As shown in FIG. 6, each second memristor comprises the first end 601 and the second end 602. The first ends 601 of the second memristors located in the p-th row are connected to the p-th third signal line, and the second ends 602 of the second memristors in the q-th column are connected to the q-th fourth signal line. p is an integer greater than or equal to 1 and less than or equal to P, and q is an integer greater than or equal to 1 and less than or equal to Q. The third signal line is, for example, a source line, and the fourth signal line is, for example, a bit line.
As shown in FIG. 6, for example, P equals 3 and Q equals 42. In this embodiment, 42 fourth signal lines are used to receive the plurality of feature values. 3 third signal lines are used to output the Multiply-Accumulate result calculated by the second memristors in each row.

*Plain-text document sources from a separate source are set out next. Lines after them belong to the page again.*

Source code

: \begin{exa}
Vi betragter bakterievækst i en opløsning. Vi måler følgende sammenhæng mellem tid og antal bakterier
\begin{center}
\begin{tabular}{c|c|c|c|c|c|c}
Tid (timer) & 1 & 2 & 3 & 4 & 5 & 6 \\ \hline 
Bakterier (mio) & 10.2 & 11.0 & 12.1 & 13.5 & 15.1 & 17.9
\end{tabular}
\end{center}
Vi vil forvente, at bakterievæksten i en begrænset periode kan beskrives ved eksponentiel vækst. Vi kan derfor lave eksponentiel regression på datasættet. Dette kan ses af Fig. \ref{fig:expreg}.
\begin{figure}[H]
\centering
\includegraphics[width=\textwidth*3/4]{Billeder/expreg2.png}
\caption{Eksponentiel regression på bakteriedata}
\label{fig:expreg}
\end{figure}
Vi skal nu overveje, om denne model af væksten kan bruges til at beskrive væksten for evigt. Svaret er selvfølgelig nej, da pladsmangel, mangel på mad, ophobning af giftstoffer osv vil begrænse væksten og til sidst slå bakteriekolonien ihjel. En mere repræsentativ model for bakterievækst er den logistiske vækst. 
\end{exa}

In an embodiment of the present disclosure, for example, the output of each row represents a state classification. For example, in an application scenario for analyzing the state of the brain nervous system, for example, the output of the first row, the output of the second row and the output of the third row respectively represent the probability that the initial neural signals are the normal signals, the probability that the initial neural signals are the interictal signals and the probability that the initial neural signals are the ictal signals.
It should be noted that, the neural network array shown in FIG. 6 is only an example, and embodiments of the present disclosure comprise, but are not limited to this. For example, the first end of the second memristor is connected to a bit line, and the second end is connected to a source line.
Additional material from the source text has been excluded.